Dit gedicht van J.A. Emmens (zie ook hier) vind ik mooi - en poëzie.
Uw wereld die zo officieel is
dat hij, als ik er tegen schop,
verwonderd meegeeft, tot zijn kop
ontvallen laat wat U teveel is,
is knap gebouwd: een combinatie
van lustprieel en rollend fort.
Ik die geen wereld meer bewoon,
maar op de buik van Moeder Aarde
troon als een monster zonder waarde
bewonder u soms wel: mijn hoon
geldt meer Uw smaak dan Uw prestatie
en schiet dus meestal iets te kort.
Uw wereld die zo officieel is dat hij, als ik er tegen schop, verwonderd meegeeft, tot zijn kop ontvallen laat wat U teveel is, is knap gebouwd: een combinatie van lustprieel en rollend fort.
Ik die geen wereld meer bewoon, maar op de buik van Moeder Aarde troon als een monster zonder waarde, bewonder u soms wel: mijn hoon geldt meer Uw smaak dan Uw prestatie en schiet dus meestal iets te kort.
Hoewel iets minder geldt dat ook voor dit gedicht van Charles Ducal.
Zo begint het
De moeder van de poëzie is de verveling.
Zij sluit mij op en gooit de sleutel door het raam.
Dit is je plek, zegt zij, probeer nu maar,
er is vast een formule, een bezwering
die de uren van hun zuigkracht kan bevrijden.
Seconde na seconde tikt, is zich van mij bewust,
een mespunt op de muur, een rusteloze naald
die het ijle stikt. Zo begint het schrijven.
Als een die, verdwaald in een onmogelijk woud,
in een bodemloze put gevallen, toch nog schreeuwt
en iemand is al onderweg die van hem houdt.
Zo begint het schrijven, zo vergeefs.
Ook hier jambes en rijm, sonnet-achtig, maar al iets meer parlando. Hier als proza:
De moeder van de poëzie is de verveling. Zij sluit mij op en gooit de sleutel door het raam.
Dit is je plek, zegt zij, probeer nu maar, er is vast een formule, een bezwering die de uren van hun zuigkracht kan bevrijden.
Seconde na seconde tikt, is zich van mij bewust, een mespunt op de muur, een rusteloze naald die het ijle stikt. Zo begint het schrijven. Als een die, verdwaald in een onmogelijk woud, in een bodemloze put gevallen, toch nog schreeuwt en iemand is al onderweg die van hem houdt. Zo begint het schrijven, zo vergeefs.

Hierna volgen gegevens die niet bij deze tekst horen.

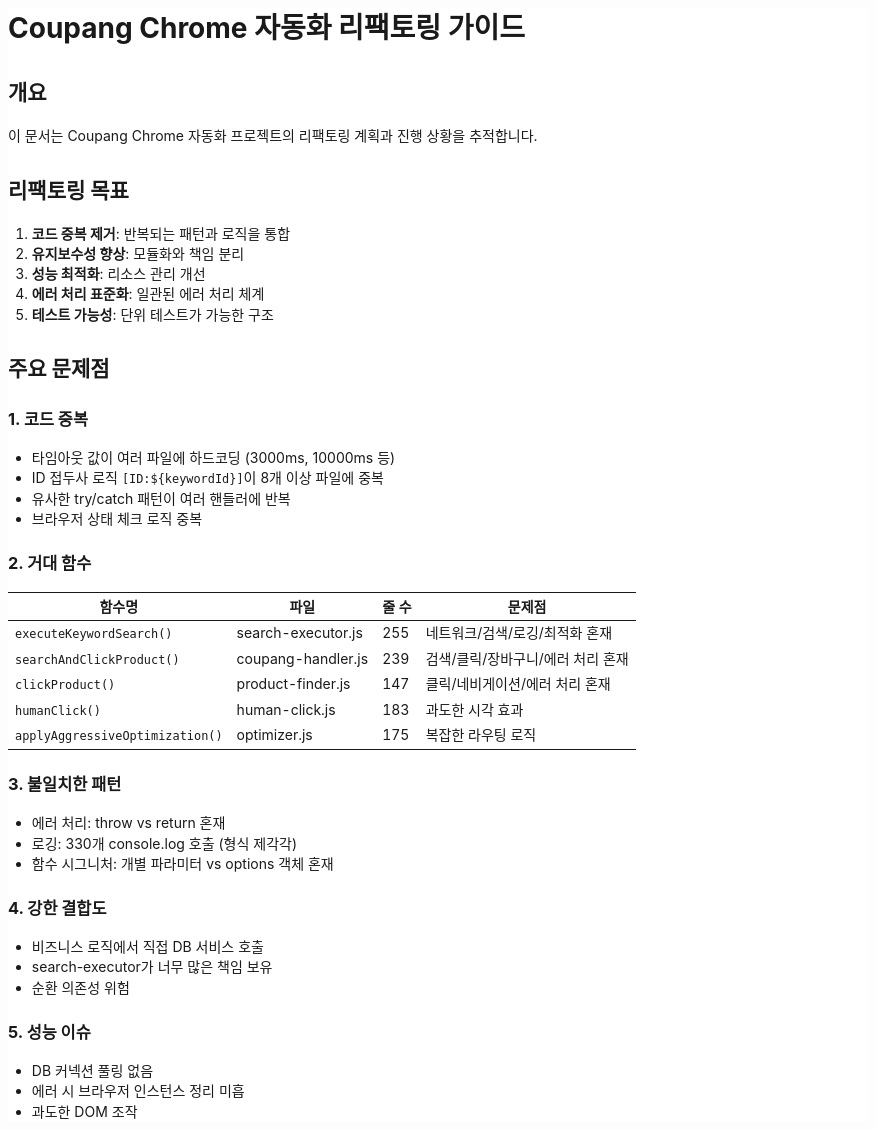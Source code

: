 # Coupang Chrome 자동화 리팩토링 가이드

## 개요
이 문서는 Coupang Chrome 자동화 프로젝트의 리팩토링 계획과 진행 상황을 추적합니다.

## 리팩토링 목표
1. **코드 중복 제거**: 반복되는 패턴과 로직을 통합
2. **유지보수성 향상**: 모듈화와 책임 분리
3. **성능 최적화**: 리소스 관리 개선
4. **에러 처리 표준화**: 일관된 에러 처리 체계
5. **테스트 가능성**: 단위 테스트가 가능한 구조

## 주요 문제점

### 1. 코드 중복
- 타임아웃 값이 여러 파일에 하드코딩 (3000ms, 10000ms 등)
- ID 접두사 로직 `[ID:${keywordId}]`이 8개 이상 파일에 중복
- 유사한 try/catch 패턴이 여러 핸들러에 반복
- 브라우저 상태 체크 로직 중복

### 2. 거대 함수
| 함수명 | 파일 | 줄 수 | 문제점 |
|--------|------|-------|---------|
| `executeKeywordSearch()` | search-executor.js | 255 | 네트워크/검색/로깅/최적화 혼재 |
| `searchAndClickProduct()` | coupang-handler.js | 239 | 검색/클릭/장바구니/에러 처리 혼재 |
| `clickProduct()` | product-finder.js | 147 | 클릭/네비게이션/에러 처리 혼재 |
| `humanClick()` | human-click.js | 183 | 과도한 시각 효과 |
| `applyAggressiveOptimization()` | optimizer.js | 175 | 복잡한 라우팅 로직 |

### 3. 불일치한 패턴
- 에러 처리: throw vs return 혼재
- 로깅: 330개 console.log 호출 (형식 제각각)
- 함수 시그니처: 개별 파라미터 vs options 객체 혼재

### 4. 강한 결합도
- 비즈니스 로직에서 직접 DB 서비스 호출
- search-executor가 너무 많은 책임 보유
- 순환 의존성 위험

### 5. 성능 이슈
- DB 커넥션 풀링 없음
- 에러 시 브라우저 인스턴스 정리 미흡
- 과도한 DOM 조작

Wat dan opvalt is dat de tekst moeilijker te bevatten wordt. De witregels van de weergave als poëzie lijken nodig als rustpunten om de woorden en hun ritme te laten doordringen.
Nu een gedicht van K. Michel:
De lezeres van Kertész
Ze draagt een lange zwarte
rok die niet eens haar enkels toont
een manteltje met een hoge
nekbedekkende kraag en een hoedje
dat zedig zelfs haar oren bedekt
Ze zit op een muurtje dat
samen met een grote schoorsteen
de rand van het dak markeert
Achter haar wijst de schaduw
van een brandtrap omhoog
Waarom ze het dak heeft opgezocht
geen idee, misschien is het boek
dat ze leest te frivool voor haar aardse
omgeving of is het juist zo spiritueel
dat ze dichter bij de wolken wil zijn
(Waarschijnlijk is het lezen
de enige intieme handeling
waarbij ze betrapt kan worden
zonder zich te schamen)
Hier als proza, met enkele toegevoegde leestekens:
Ze draagt een lange zwarte rok die niet eens haar enkels toont, een manteltje met een hoge nekbedekkende kraag en een hoedje dat zedig zelfs haar oren bedekt.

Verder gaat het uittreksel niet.